What the task requires:
The entries that follow include a run beginning at the line with "but this story" and ending at the line with "T: well, Icarus"; restate that run word for word and leave the rest out.

The records:
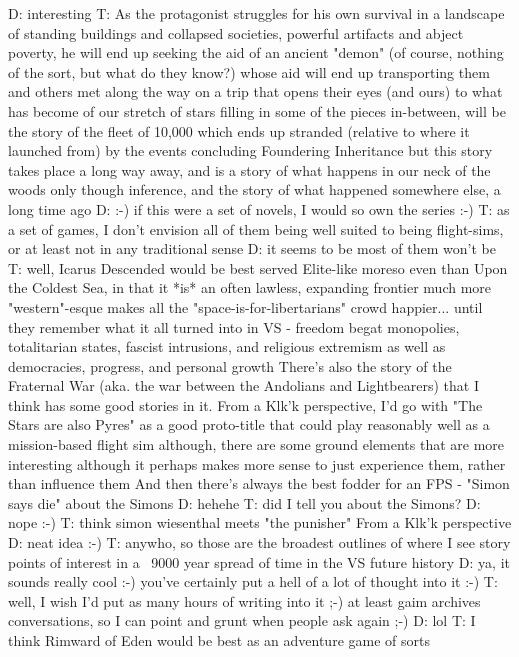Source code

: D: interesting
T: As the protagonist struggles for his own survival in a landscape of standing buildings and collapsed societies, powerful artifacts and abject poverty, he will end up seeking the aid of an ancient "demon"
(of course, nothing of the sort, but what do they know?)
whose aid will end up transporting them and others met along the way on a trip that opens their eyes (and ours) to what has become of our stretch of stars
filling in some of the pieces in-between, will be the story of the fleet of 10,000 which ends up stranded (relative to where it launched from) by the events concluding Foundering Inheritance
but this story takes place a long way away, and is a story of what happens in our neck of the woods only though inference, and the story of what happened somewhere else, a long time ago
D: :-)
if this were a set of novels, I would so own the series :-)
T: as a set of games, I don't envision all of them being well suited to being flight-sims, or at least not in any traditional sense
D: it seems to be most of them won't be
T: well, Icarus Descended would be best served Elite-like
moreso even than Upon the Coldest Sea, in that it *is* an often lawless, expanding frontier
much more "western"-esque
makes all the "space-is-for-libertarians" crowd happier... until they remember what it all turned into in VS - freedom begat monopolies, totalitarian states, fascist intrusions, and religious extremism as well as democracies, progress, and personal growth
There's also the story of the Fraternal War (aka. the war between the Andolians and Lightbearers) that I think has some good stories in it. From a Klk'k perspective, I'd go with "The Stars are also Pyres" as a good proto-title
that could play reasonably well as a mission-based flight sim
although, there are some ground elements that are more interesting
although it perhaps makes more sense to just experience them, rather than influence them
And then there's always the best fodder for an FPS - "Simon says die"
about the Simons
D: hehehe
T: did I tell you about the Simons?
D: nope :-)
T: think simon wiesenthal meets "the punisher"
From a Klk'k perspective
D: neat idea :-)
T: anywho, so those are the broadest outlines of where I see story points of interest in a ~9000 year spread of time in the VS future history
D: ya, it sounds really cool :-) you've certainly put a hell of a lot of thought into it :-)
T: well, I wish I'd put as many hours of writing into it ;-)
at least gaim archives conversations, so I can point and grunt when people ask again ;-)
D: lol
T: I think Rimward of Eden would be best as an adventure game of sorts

Reply:
but this story takes place a long way away, and is a story of what happens in our neck of the woods only though inference, and the story of what happened somewhere else, a long time ago
D: :-)
if this were a set of novels, I would so own the series :-)
T: as a set of games, I don't envision all of them being well suited to being flight-sims, or at least not in any traditional sense
D: it seems to be most of them won't be
T: well, Icarus Descended would be best served Elite-like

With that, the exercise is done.